Quest’ultimo con l’aiuto di Fiore, Pietro e Adelina. Quando la coppia di sposini rientrerà in camera, gli altri membri della famiglia saranno dietro l’angolo, pronti ad aiutare Aldo durante l’agguato. Dopodiché gettano il suo corpo nel lago.

Qualcuno però li vede mentre camminano con il cadavere di Carolina sulla spalla: sono Gigio e Gigia Del Monego. Tredici anni dopo vengono uccisi, forse perchè avevano deciso di raccontare la verità. Eppure, dal vicolo usciranno vivi solo i tre assassini: Gasperin, Pietro e Aldo.

Saviane aveva ragine. Il processo si tiene nel 1960. L’8 giugno condannano a trent’anni Giuseppe Gasperin, all’ergastolo i membri della famiglia Da Tos.
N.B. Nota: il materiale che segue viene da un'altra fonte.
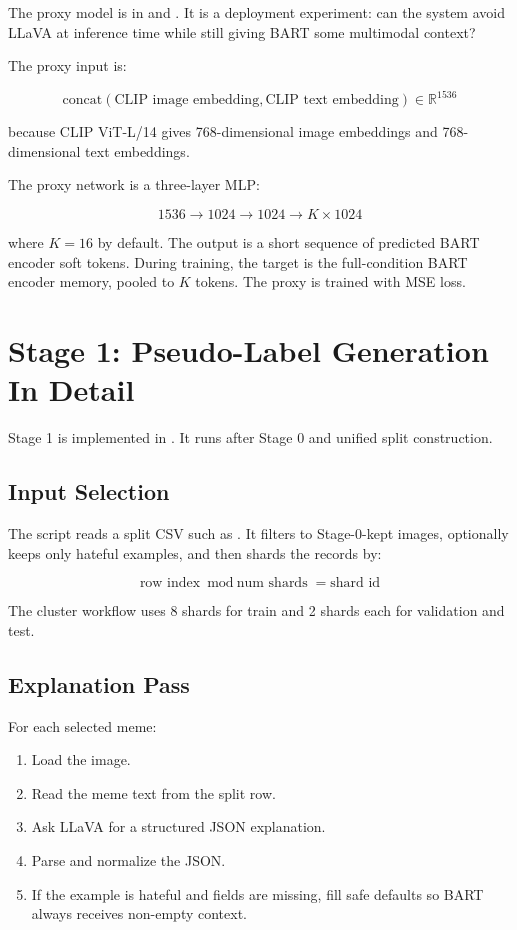 \documentclass[11pt,a4paper]{article}
\newcommand{\code}[1]{\texttt{\detokenize{#1}}}
\begin{document}
The proxy model is in  and . It is a deployment experiment: can the system avoid LLaVA at inference time while still giving BART some multimodal context?

The proxy input is:

\[
\text{concat}(\text{CLIP image embedding}, \text{CLIP text embedding}) \in \mathbb{R}^{1536}
\]

because CLIP ViT-L/14 gives 768-dimensional image embeddings and 768-dimensional text embeddings.

The proxy network is a three-layer MLP:

\[
1536 \rightarrow 1024 \rightarrow 1024 \rightarrow K \times 1024
\]

where \(K=16\) by default. The output is a short sequence of predicted BART encoder soft tokens. During training, the target is the full-condition BART encoder memory, pooled to \(K\) tokens. The proxy is trained with MSE loss.

\section{Stage 1: Pseudo-Label Generation In Detail}

Stage 1 is implemented in . It runs after Stage 0 and unified split construction.

\subsection{Input Selection}

The script reads a split CSV such as \code{unified_train.csv}. It filters to Stage-0-kept images, optionally keeps only hateful examples, and then shards the records by:

\[
\text{row index} \bmod \text{num shards} = \text{shard id}
\]

The cluster workflow uses 8 shards for train and 2 shards each for validation and test.

\subsection{Explanation Pass}

For each selected meme:

\begin{enumerate}
  \item Load the image.
  \item Read the meme text from the split row.
  \item Ask LLaVA for a structured JSON explanation.
  \item Parse and normalize the JSON.
  \item If the example is hateful and fields are missing, fill safe defaults so BART always receives non-empty context.
\end{enumerate}
\end{document}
Eppure, rimane un dubbio: per quale motivo vienne uccisa Emma. Cosa aveva visto? Realmente per gelosia?

C’è un altro dubbio. Fiore Da Tos, prima di conoscere Elvira, era solo un comune bracciante. I due si innamorano e si sposano, nonstante lei sia incinta di un altro uomo. Quando viene il momento, abbandonano il figlio a Milano. Giovanni, per Fiore, è solo un bastardo a cui sono anche costretti a pagare il mantenimento.
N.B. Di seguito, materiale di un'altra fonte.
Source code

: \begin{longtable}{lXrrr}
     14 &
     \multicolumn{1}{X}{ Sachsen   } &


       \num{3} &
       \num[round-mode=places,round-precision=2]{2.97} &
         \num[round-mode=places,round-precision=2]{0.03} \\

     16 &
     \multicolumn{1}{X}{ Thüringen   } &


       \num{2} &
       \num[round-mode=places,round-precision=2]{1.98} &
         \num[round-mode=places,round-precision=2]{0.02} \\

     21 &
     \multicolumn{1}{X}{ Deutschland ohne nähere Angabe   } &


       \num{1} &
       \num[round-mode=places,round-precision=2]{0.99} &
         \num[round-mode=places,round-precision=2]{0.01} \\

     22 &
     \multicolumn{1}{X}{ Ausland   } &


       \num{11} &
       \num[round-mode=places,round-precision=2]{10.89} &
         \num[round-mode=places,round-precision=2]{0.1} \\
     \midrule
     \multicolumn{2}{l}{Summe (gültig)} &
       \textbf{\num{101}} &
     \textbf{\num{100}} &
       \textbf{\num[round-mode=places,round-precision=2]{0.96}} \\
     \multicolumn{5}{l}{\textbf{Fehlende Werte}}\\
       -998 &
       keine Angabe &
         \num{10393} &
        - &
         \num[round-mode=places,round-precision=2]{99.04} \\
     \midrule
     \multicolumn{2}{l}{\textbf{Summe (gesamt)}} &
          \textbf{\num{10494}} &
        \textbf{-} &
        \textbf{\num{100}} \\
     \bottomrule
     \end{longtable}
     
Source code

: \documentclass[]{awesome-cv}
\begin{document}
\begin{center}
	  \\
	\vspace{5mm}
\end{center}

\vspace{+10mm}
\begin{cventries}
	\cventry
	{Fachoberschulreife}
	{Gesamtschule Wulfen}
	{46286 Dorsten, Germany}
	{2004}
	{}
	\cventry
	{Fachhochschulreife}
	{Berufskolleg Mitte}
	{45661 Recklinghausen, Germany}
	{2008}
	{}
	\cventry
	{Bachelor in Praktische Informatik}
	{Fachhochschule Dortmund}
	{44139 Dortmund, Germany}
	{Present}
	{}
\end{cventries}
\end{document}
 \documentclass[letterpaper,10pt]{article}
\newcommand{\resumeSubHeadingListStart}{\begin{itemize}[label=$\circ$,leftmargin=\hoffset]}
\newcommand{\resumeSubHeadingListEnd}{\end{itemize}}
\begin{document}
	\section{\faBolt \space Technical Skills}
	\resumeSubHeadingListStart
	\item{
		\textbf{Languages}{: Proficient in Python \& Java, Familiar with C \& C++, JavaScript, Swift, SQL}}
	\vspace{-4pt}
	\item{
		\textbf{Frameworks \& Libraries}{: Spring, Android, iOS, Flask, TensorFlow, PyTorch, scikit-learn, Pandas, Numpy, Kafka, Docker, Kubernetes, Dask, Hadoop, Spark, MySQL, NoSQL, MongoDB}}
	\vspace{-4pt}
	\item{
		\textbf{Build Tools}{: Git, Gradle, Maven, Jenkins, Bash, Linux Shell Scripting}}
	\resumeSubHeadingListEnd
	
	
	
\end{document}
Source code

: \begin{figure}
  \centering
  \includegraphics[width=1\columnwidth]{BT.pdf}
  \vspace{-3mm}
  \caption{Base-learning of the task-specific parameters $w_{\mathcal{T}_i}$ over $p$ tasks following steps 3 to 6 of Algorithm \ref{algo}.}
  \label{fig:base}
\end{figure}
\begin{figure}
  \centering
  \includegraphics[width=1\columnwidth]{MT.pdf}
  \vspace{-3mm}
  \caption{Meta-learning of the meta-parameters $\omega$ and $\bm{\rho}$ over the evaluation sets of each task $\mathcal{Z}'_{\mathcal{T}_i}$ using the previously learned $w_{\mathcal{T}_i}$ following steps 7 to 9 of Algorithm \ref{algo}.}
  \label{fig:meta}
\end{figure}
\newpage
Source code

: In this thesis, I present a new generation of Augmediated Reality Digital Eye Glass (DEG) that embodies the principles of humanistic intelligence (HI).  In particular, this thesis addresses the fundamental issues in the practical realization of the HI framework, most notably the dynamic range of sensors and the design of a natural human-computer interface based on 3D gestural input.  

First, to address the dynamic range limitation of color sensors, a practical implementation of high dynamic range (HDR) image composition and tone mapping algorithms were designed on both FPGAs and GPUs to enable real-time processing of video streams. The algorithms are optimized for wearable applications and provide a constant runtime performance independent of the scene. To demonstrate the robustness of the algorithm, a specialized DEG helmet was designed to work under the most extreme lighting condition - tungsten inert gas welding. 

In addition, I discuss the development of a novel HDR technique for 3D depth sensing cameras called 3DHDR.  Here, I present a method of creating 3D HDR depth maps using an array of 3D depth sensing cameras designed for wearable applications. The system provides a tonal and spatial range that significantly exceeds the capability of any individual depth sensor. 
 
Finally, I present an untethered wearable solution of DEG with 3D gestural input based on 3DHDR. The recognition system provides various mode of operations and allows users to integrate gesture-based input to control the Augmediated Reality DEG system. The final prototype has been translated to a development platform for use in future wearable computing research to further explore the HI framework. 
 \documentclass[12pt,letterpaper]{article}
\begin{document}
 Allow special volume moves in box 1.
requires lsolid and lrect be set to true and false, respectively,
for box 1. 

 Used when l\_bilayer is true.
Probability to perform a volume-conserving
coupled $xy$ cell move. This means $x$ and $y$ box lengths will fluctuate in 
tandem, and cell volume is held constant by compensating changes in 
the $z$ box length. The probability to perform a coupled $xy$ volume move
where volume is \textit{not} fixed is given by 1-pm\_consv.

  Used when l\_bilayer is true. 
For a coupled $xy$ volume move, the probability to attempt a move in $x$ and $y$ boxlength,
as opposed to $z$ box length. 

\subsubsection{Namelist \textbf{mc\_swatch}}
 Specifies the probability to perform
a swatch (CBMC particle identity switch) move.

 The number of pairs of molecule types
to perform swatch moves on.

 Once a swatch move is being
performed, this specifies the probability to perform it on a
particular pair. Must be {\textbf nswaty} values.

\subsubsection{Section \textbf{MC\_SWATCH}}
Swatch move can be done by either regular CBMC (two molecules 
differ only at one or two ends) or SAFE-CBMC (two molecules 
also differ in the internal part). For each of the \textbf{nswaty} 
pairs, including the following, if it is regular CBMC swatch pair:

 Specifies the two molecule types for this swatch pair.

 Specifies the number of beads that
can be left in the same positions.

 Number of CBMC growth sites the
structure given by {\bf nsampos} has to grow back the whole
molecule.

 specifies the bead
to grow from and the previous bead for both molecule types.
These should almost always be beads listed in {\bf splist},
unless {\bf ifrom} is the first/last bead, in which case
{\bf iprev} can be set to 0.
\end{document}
Due testimoni raccontarono di aver visto qualcosa di terribile dentro la macelleria di Aldo, poco prima che Emma morisse. Nello specifico una cesta piena di carne, dove si intravedeva una mano. Di chi poteva essere? Forse di Giovanni, figlio illegittimo di Elvira venuto a reclamare una parte della sua eredità?

Riguardo questi dubbi non sapremo mai nulla.

La storia dei misteri di Alleghe è stata raccontata da Saviane in un libro. Oggi l’Albergo Centrale esiste ancora. Dalle sue camere si può sentire, ogni tanto, il rintocco delle campane.